The former is less concerned with which neurons there are and how they are connected, but rather more focused on the "brain regions" as the upper-level structure, which are the functional parts of the brain that are interrelated yet each perform their own functions.

 

This research group believes that research on general artificial intelligence is similar.

 

Therefore, in this case, instead of focusing on how the underlying neural networks are constructed, it is better to deconstruct the entire "brain" based on existing research, using a computational consciousness structure capable of imitating human consciousness as the basic theoretical model, to handle some simple rule sets such as consciousness flow, memory, emotions, etc.

 

"At that time, we believed that weak artificial intelligence, which is solely based on neural networks, is difficult to develop into general artificial intelligence.Therefore, under the influence of models such as integrated information theory, the Turing machine of consciousness, and combining the phenomenological model of consciousness persistence from psychology and philosophy, we have proposed the ITCM structure, said Zhang Hanzhong.

Based on the ITCM structure, the team constructed the generative intelligent agent ITCMA, aiming to provide a framework for behaviors in an open world that can interact with other intelligent agents and respond to environmental changes.

That is to say, by computationally decomposing consciousness through ITCM, researchers can obtain an intelligent agent with "consciousness," even if this consciousness is a rather rudimentary one.

"ITCMA can both 'actively' do something through its own ideas and complete the transfer of experience across tasks through the similarity of the phenomenological field in ITCM, and even learn how to complete tasks autonomously without any experience," said Zhang Hanzhong.

They have demonstrated through experiments that ITCMA can learn how to find an item using the tools provided by the environment without any guidance, and place it in a cabinet after freezing it, all within a very short time (within 20 steps).Obviously, it is precisely through the transformation of the research perspective of the discipline that they were able to correct a series of flaws caused by the traditional generative intelligent agents' excessive dependence on large language models.

According to Zhang Hanzhong, the successful establishment of the ITCM model is also due to the help provided by a friend of his who is studying psychology.

"In discussing how to express the ITCM model, she started from a psychological perspective and gave me a lot of suggestions.

Moreover, she also established a set of psychological theories called 'Dream Theater' based on this, and published it on Douban.
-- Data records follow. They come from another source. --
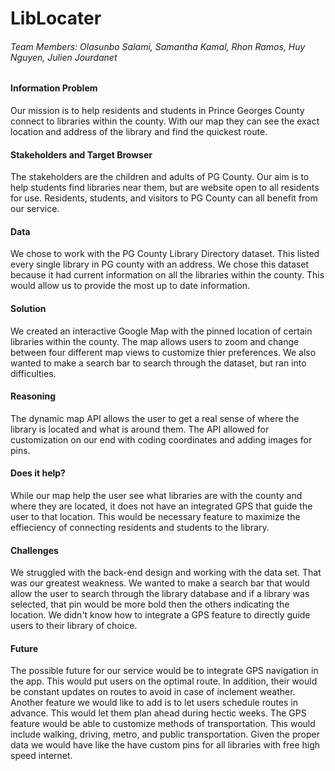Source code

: # LibLocater

###### Team Members: Olasunbo Salami, Samantha Kamal, Rhon Ramos, Huy Nguyen, Julien Jourdanet

#### Information Problem

Our mission is to help residents and students in Prince Georges County connect to 
libraries within the county. With our map they can see the exact location and 
address of the library and find the quickest route.

#### Stakeholders and Target Browser

The stakeholders are the children and adults of PG County. Our aim is to help students find 
libraries near them, but are website open to all residents for use. Residents, students, and 
visitors to PG County can all benefit from our service.

#### Data

We chose to work with the PG County Library Directory dataset. This listed every single library
in PG county with an address. We chose this dataset because it had current information on
all the libraries within the county. This would allow us to provide the most up to date information.

#### Solution

We created an interactive Google Map with the pinned location of certain libraries within the county.
The map allows users to zoom and change between four different map views to customize thier preferences.
We also wanted to make a search bar to search through the dataset, but ran into difficulties.

#### Reasoning

The dynamic map API allows the user to get a real sense of where the library is located and what is around them.
The API allowed for customization on our end with coding coordinates and adding images for pins.

#### Does it help?

While our map help the user see what libraries are with the county and where they are located, it does not
have an integrated GPS that guide the user to that location. This would be necessary feature to maximize 
the effieciency of connecting residents and students to the library.

#### Challenges

We struggled with the back-end design and working with the data set. That was our greatest weakness. We
wanted to make a search bar that would allow the user to search through the library database and if a library 
was selected, that pin would be more bold then the others indicating the location. We didn't know how to integrate
a GPS feature to directly guide users to their library of choice.

#### Future

The possible future for our service would be to integrate GPS navigation in the app. This would put users on the
optimal route. In addition, their would be constant updates on routes to avoid in case of inclement weather. Another 
feature we would like to add is to let users schedule routes in advance. This would let them plan ahead during hectic
weeks. The GPS feature would be able to customize methods of transportation. This would include walking, driving, metro,
and public transportation. Given the proper data we would have like the have custom pins for all libraries with free
high speed internet.
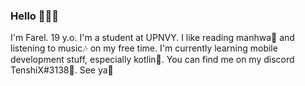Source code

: ### Hello 👋👋👋
I'm Farel. 19 y.o. I'm a student at UPNVY.
I like reading manhwa📖 and listening to music🎶 on my free time.
I'm currently learning mobile development stuff, especially kotlin📱.
You can find me on my discord TenshiX#3138🔎.
See ya🙌

<!--
**Tenshi-X/Tenshi-X** is a ✨ _special_ ✨ repository because its `README.md` (this file) appears on your GitHub profile.

Here are some ideas to get you started:

- 🔭 I’m currently working on ...
- 🌱 I’m currently learning ...
- 👯 I’m looking to collaborate on ...
- 🤔 I’m looking for help with ...
- 💬 Ask me about ...
- 📫 How to reach me: ...
- 😄 Pronouns: ...
- ⚡ Fun fact: ...
-->

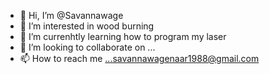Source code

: - 👋 Hi, I’m @Savannawage
- 👀 I’m interested in wood burning
- 🌱 I’m currenhtly learning how to program my laser
- 💞️ I’m looking to collaborate on ...
- 📫 How to reach me ...savannawagenaar1988@gmail.com

<!---
Savannawage/Savannawage is a ✨ special ✨ repository because its `README.md` (this file) appears on your GitHub profile.
You can click the Preview link to take a look at your changes.
--->
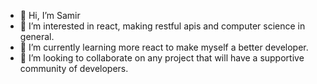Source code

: - 👋 Hi, I’m Samir
- 👀 I’m interested in react, making restful apis and computer science in general.
- 🌱 I’m currently learning more react to make myself a better developer.
- 💞️ I’m looking to collaborate on any project that will have a supportive community of developers.
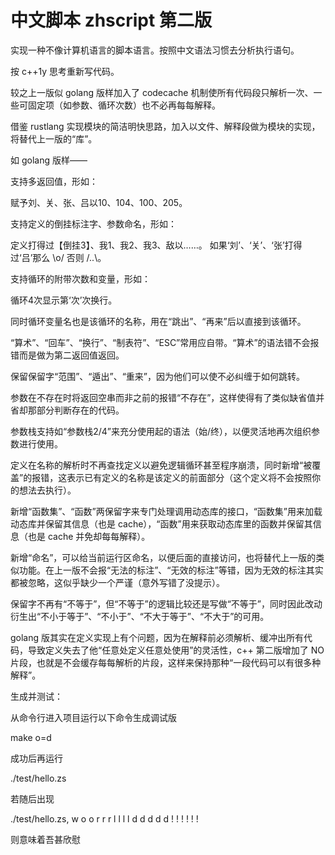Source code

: 中文脚本 zhscript 第二版
========

实现一种不像计算机语言的脚本语言。按照中文语法习惯去分析执行语句。

按 c++1y 思考重新写代码。

较之上一版似 golang 版样加入了 codecache 机制使所有代码段只解析一次、一些可固定项（如参数、循环次数）也不必再每每解释。

借鉴 rustlang 实现模块的简洁明快思路，加入以文件、解释段做为模块的实现，将替代上一版的“库”。

如 golang 版样——

支持多返回值，形如：

赋予刘、关、张、吕以10、104、100、205。

支持定义的倒挂标注字、参数命名，形如：

定义打得过【倒挂3】、我1、我2、我3、敌以……。
如果‘刘’、‘关’、‘张’打得过‘吕’那么 \o/ 否则 /..\。

支持循环的附带次数和变量，形如：

循环4次显示第‘次’次换行。

同时循环变量名也是该循环的名称，用在“跳出”、“再来”后以直接到该循环。

“算术”、“回车”、“换行”、“制表符”、“ESC”常用应自带。“算术”的语法错不会报错而是做为第二返回值返回。

保留保留字“范围”、“遁出”、“重来”，因为他们可以使不必纠缠于如何跳转。

参数在不存在时将返回空串而非之前的报错“不存在”，这样使得有了类似缺省值并省却那部分判断存在的代码。

参数栈支持如“参数栈2/4”来充分使用起的语法（始/终），以便灵活地再次组织参数进行使用。

定义在名称的解析时不再查找定义以避免逻辑循环甚至程序崩溃，同时新增“被覆盖”的报错，这表示已有定义的名称是该定义的前面部分（这个定义将不会按照你的想法去执行）。

新增“函数集”、“函数”两保留字来专门处理调用动态库的接口，“函数集”用来加载动态库并保留其信息（也是 cache），“函数”用来获取动态库里的函数并保留其信息（也是 cache 并免却每每解释）。

新增“命名”，可以给当前运行区命名，以便后面的直接访问，也将替代上一版的类似功能。在上一版不会报“无法的标注”、“无效的标注”等错，因为无效的标注其实都被忽略，这似乎缺少一个严谨（意外写错了没提示）。

保留字不再有“不等于”，但“不等于”的逻辑比较还是写做“不等于”，同时因此改动衍生出“不小于等于”、“不小于”、“不大于等于”、“不大于”的可用。

golang 版其实在定义实现上有个问题，因为在解释前必须解析、缓冲出所有代码，导致定义失去了他“任意处定义任意处使用”的灵活性，c++ 第二版增加了 NO 片段，也就是不会缓存每每解析的片段，这样来保持那种“一段代码可以有很多种解释”。

生成并测试：

从命令行进入项目运行以下命令生成调试版

make o=d

成功后再运行

./test/hello.zs

若随后出现

./test/hello.zs, w o o r r r l l l l d d d d d ! ! ! ! ! !

则意味着吾甚欣慰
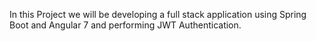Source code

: In this Project we will be developing a full stack application using Spring Boot
and Angular 7 and performing JWT Authentication.<br>

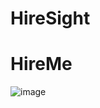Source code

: # HireSight
# HireMe
![image](https://github.com/SHINE-six/HireSight/assets/91732305/163dbad2-c48f-4f83-8f90-3fd8c229aa34)

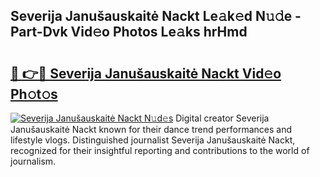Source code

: ## Severija Janušauskaitė Nackt Le𝚊k𝚎d N𝚞𝚍e - Part-Dvk Vid𝚎o Photos Le𝚊ks hrHmd

# <h2><a href="http://fb5f6d.evod.top/?m=Severija+Janu%c5%a1auskait%c4%97+Nackt">🔗 👉🔴 Severija Janušauskaitė Nackt Vid𝚎o Ph𝚘t𝚘s</a></h2>

[![Severija Janušauskaitė Nackt N𝚞d𝚎s](https://i.imgur.com/8V9OHl7.gif)](http://fb5f6d.evod.top/?m=Severija+Janu%c5%a1auskait%c4%97+Nackt)
Digital creator Severija Janušauskaitė Nackt known for their dance trend performances and lifestyle vlogs. Distinguished journalist Severija Janušauskaitė Nackt, recognized for their insightful reporting and contributions to the world of journalism.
In the future, it may to some extent become the psychological theoretical foundation of ITCM," he said.

In fact, in the current research on ITCMA, researchers have only studied the effect and learning ability of the intelligent agent as a single intelligent agent, and have not further studied what kind of cooperation and interaction effects it can show when multiple intelligent agents exist simultaneously.So, next, they plan to focus on researching the social collaborative strategies of ITCMA in the social network environment.

 

"In this study, perhaps many people pay more attention to the structure and experimental results of ITCM, but I and other members of the team believe that the most important part is reflected in the models that are not aimed at committing to the task, as well as the advanced functional interpretation of ITCMA awareness," said Zhang Hanzhong.

 

They attach great importance to the differences between ITCMA and traditional agents, and are committed to making it have sufficient "subjectivity".

 

Just like the original philosophical definition of the concept of "agent", they expect generative agents to be entities that have desires, beliefs, and intentions, and can take autonomous actions.

 

"Proactivity is always the most important characteristic. We hope that ITCMA is not just a task-driven tool, but also has its own ideas and can do something autonomously," said Zhang Hanzhong.